O rosto de Clara (de Sousa) e, sim, as agressões moram dentro de mim

7 abr 2022, 12:23
Clara de Sousa e Rui Santos (foto do arquivo pessoal de Rui Santos)

Leio que CLARA DE SOUSA, pivô da SIC, foi alvo de perseguição e ameaças nos últimos meses e sei bem que a televisão se tornou num lugar perigoso por vários motivos, porque espelha realidades que não são do agrado de todos.
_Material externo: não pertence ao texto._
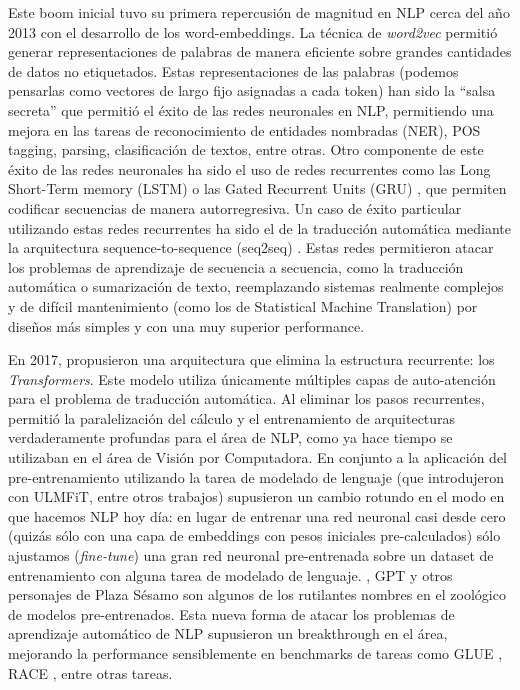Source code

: Este boom inicial tuvo su primera repercusión de magnitud en NLP cerca del año 2013 con el desarrollo de los word-embeddings. La técnica de \emph{word2vec} \cite{mikolov2013distributed} permitió generar representaciones de palabras de manera eficiente sobre grandes cantidades de datos no etiquetados. Estas representaciones de las palabras (podemos pensarlas como vectores de largo fijo asignadas a cada token) han sido la ``salsa secreta'' que permitió el éxito de las redes neuronales en NLP, permitiendo una mejora en las tareas de reconocimiento de entidades nombradas (NER), POS tagging, parsing, clasificación de textos, entre otras. Otro componente de este éxito de las redes neuronales ha sido el uso de redes recurrentes como las Long Short-Term memory (LSTM) \cite{hochreiter1997long} o las Gated Recurrent Units (GRU) \cite{cho-etal-2014-learning}, que permiten codificar secuencias de manera autorregresiva. Un caso de éxito particular utilizando estas redes recurrentes ha sido el de la traducción automática mediante la arquitectura sequence-to-sequence (seq2seq) \cite{sutskever2014sequence}. Estas redes permitieron atacar los problemas de aprendizaje de secuencia a secuencia, como la traducción automática o sumarización de texto, reemplazando sistemas realmente complejos y de difícil mantenimiento (como los de Statistical Machine Translation) por diseños más simples y con una muy superior performance.

En 2017, \citet{vaswani2017attention} propusieron una arquitectura que elimina la estructura recurrente: los \emph{Transformers}. Este modelo utiliza únicamente múltiples capas de auto-atención para el problema de traducción automática. Al eliminar los pasos recurrentes, permitió la paralelización del cálculo y el entrenamiento de arquitecturas verdaderamente profundas para el área de NLP, como ya hace tiempo se utilizaban en el área de Visión por Computadora. En conjunto a la aplicación del pre-entrenamiento utilizando la tarea de modelado de lenguaje (que introdujeron \citet{howard-ruder-2018-universal} con ULMFiT, entre otros trabajos) supusieron un cambio rotundo en el modo en que hacemos NLP hoy día: en lugar de entrenar una red neuronal casi desde cero (quizás sólo con una capa de embeddings con pesos iniciales pre-calculados) sólo ajustamos (\emph{fine-tune}) una gran red neuronal pre-entrenada sobre un dataset de entrenamiento con alguna tarea de modelado de lenguaje. \bert{}, GPT y otros personajes de Plaza Sésamo son algunos de los rutilantes nombres en el zoológico de modelos pre-entrenados. Esta nueva forma de atacar los problemas de aprendizaje automático de NLP supusieron un breakthrough en el área, mejorando la performance sensiblemente en benchmarks de tareas como GLUE \cite{wang-etal-2018-glue}, RACE \cite{lai2017race}, entre otras tareas.

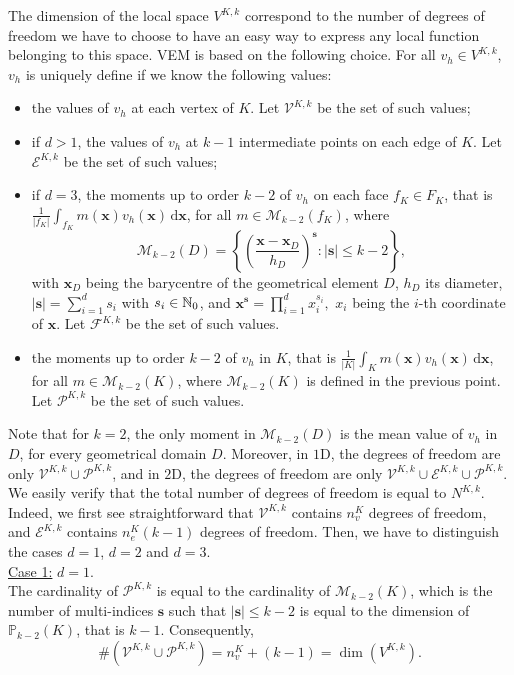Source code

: The dimension of the local space $V^{K,k}$ correspond to the number of degrees of freedom we have to choose to have an easy way to express any local function belonging to this space. VEM is based on the following choice. For all $v_h\in V^{K,k}$, $v_h$ is uniquely define if we know the following values:
\begin{itemize}
\item the values of $v_h$ at each vertex of $K$. Let $\mathcal{V}^{K,k}$ be the set of such values;
\item if $d>1$, the values of $v_h$ at $k-1$ intermediate points on each edge of $K$. Let $\mathcal{E}^{K,k}$ be the set of such values;
\item if $d=3$, the moments up to order $k-2$ of $v_h$ on each face $f_K\in F_K$, that is $\frac{1}{|f_K|}\int_{f_K}m(\mathbf{x})v_h(\mathbf{x})\, \mathrm{d}\mathbf{x}$, for all $m\in \mathcal{M}_{k-2}(f_K)$, where $$\mathcal{M}_{k-2}(D) = \left\{\left(\frac{\mathbf{x}-\mathbf{x}_D}{h_D}\right)^\mathbf{s} : |\mathbf{s}|\leq k-2\right\},$$ with $\mathbf{x}_D$ being the barycentre of the geometrical element $D$, $h_D$ its diameter, $|\mathbf{s}| = \sum_{i=1}^d s_i$ with $s_i\in \mathbb{N}_0$, and $\mathbf{x}^\mathbf{s}=\prod_{i=1}^d x_i^{s_i},$ $x_i$ being the $i$-th coordinate of $\mathbf{x}$. Let $\mathcal{F}^{K,k}$ be the set of such values.
\item the moments up to order $k-2$ of $v_h$ in $K$, that is $\frac{1}{|K|}\int_Km(\mathbf{x})v_h(\mathbf{x})\, \mathrm{d}\mathbf{x}$, for all $m\in \mathcal{M}_{k-2}(K)$, where $\mathcal{M}_{k-2}(K)$ is defined in the previous point. Let $\mathcal{P}^{K,k}$ be the set of such values.
\end{itemize}

\noindent Note that for $k=2$, the only moment in $\mathcal{M}_{k-2}(D)$ is the mean value of $v_h$ in $D$, for every geometrical domain $D$.  Moreover, in $1$D, the degrees of freedom are only $\mathcal{V}^{K,k}\cup\mathcal{P}^{K,k}$, and in $2$D, the degrees of freedom are only $\mathcal{V}^{K,k}\cup\mathcal{E}^{K,k} \cup\mathcal{P}^{K,k}$.
We easily verify that the total number of degrees of freedom is equal to $N^{K,k}$. Indeed, we first see straightforward that $\mathcal{V}^{K,k}$ contains $n_v^K$ degrees of freedom, and $\mathcal{E}^{K,k}$ contains $n_e^K(k-1)$ degrees of freedom. Then, we have to distinguish the cases $d=1$, $d=2$ and $d=3$. \\

\noindent \underline{Case 1:} $d=1$. \\
\noindent The cardinality of $\mathcal{P}^{K,k}$ is equal to the cardinality of $\mathcal{M}_{k-2}(K)$, which is the number of multi-indices $\mathbf{s}$ such that $|\mathbf{s}|\leq k-2$ is equal to the dimension of $\mathbb{P}_{k-2}(K)$, that is $k-1$. Consequently, 
$$\#\left(\mathcal{V}^{K,k} \cup\mathcal{P}^{K,k}\right)=n_v^K
+(k-1)= \dim\left(V^{K,k}\right).
$$

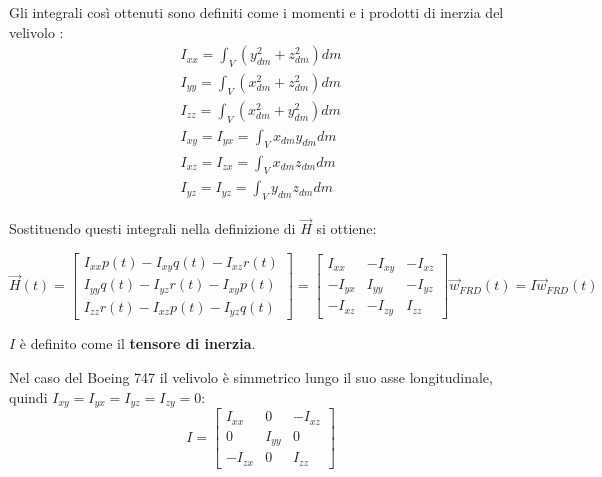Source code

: Gli integrali così ottenuti sono definiti come i momenti e i prodotti di inerzia del velivolo \cite{smith_aircraft_flight_mechanics}:
\begin{equation*}
    \begin{split}
        I_{xx} = \int_V \left(y_{dm}^2 + z_{dm}^2\right) dm \\
        I_{yy} = \int_V \left(x_{dm}^2 + z_{dm}^2\right) dm \\
        I_{zz} = \int_V \left(x_{dm}^2 + y_{dm}^2\right) dm \\
        I_{xy} = I_{yx} = \int_V x_{dm}y_{dm} dm            \\
        I_{xz} = I_{zx} = \int_V x_{dm}z_{dm} dm            \\
        I_{yz} = I_{yz} = \int_V y_{dm}z_{dm} dm
    \end{split}
\end{equation*}

Sostituendo questi integrali nella definizione di $\vec{H}$ si ottiene:

\begin{equation*}
    \vec{H}(t) = \begin{bmatrix}
        I_{xx}p(t) - I_{xy}q(t) - I_{xz}r(t) \\
        I_{yy}q(t) - I_{yz}r(t) - I_{xy}p(t) \\
        I_{zz}r(t) - I_{xz}p(t) - I_{yz}q(t)
    \end{bmatrix} = \begin{bmatrix}
        I_{xx}   & - I_{xy} & - I_{xz} \\
        - I_{yx} & I_{yy}   & - I_{yz} \\
        - I_{xz} & - I_{zy} & I_{zz}
    \end{bmatrix} \vec{w}_{FRD}(t) = I \vec{w}_{FRD}(t)
\end{equation*}

\begin{note}
    $I$ è definito come il \textbf{tensore di inerzia}.
\end{note}

Nel caso del Boeing 747 il velivolo è simmetrico lungo il suo asse longitudinale, quindi $I_{xy}=I_{yx}=I_{yz}=I_{zy}=0$:
\begin{equation}
    \label{eq:TensoreInerzia}
    I = \begin{bmatrix}
        I_{xx}   & 0      & - I_{xz} \\
        0        & I_{yy} & 0        \\
        - I_{zx} & 0      & I_{zz}
    \end{bmatrix}
\end{equation}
No caso de CLARA DE SOUSA, que entra pelos lares das pessoas há muitos anos, como acontece igualmente com outros pivôs ditos de referência (JOSÉ RODRIGUES DOS SANTOS, RTP, R. GUEDES DE CARVALHO, SIC, JOSÉ ALBERTO CARVALHO, TVI), a exposição não decorre do facto de ter opiniões sobre as diversas matérias que fazem parte do quotidiano televisivo, sejam elas da política, da economia, da saúde ou do desporto, mas de levar ao público, com constância, as notícias que são preparadas normalmente por uma equipa da qual fazem parte editores e coordenadores — e outros jornalistas que poucas vezes aparecem para dar a cara, a não ser nas datas de aniversário das estações.

A CLARA DE SOUSA não é só cara, não é só o rosto, porque um(a) pivô quando se senta para “apresentar as notícias” já leva muitas horas de trabalho e preparação (sobretudo quando há entrevistados nos alinhamentos), mas é fundamentalmente o rosto para centenas de milhares de portugueses.

E, pelo que se sabe, foi e é o rosto dela que provocou a ira da mulher que a tentou agredir com um martelo, sob a alegação de que a CLARA lhe havia roubado o rosto e a alma.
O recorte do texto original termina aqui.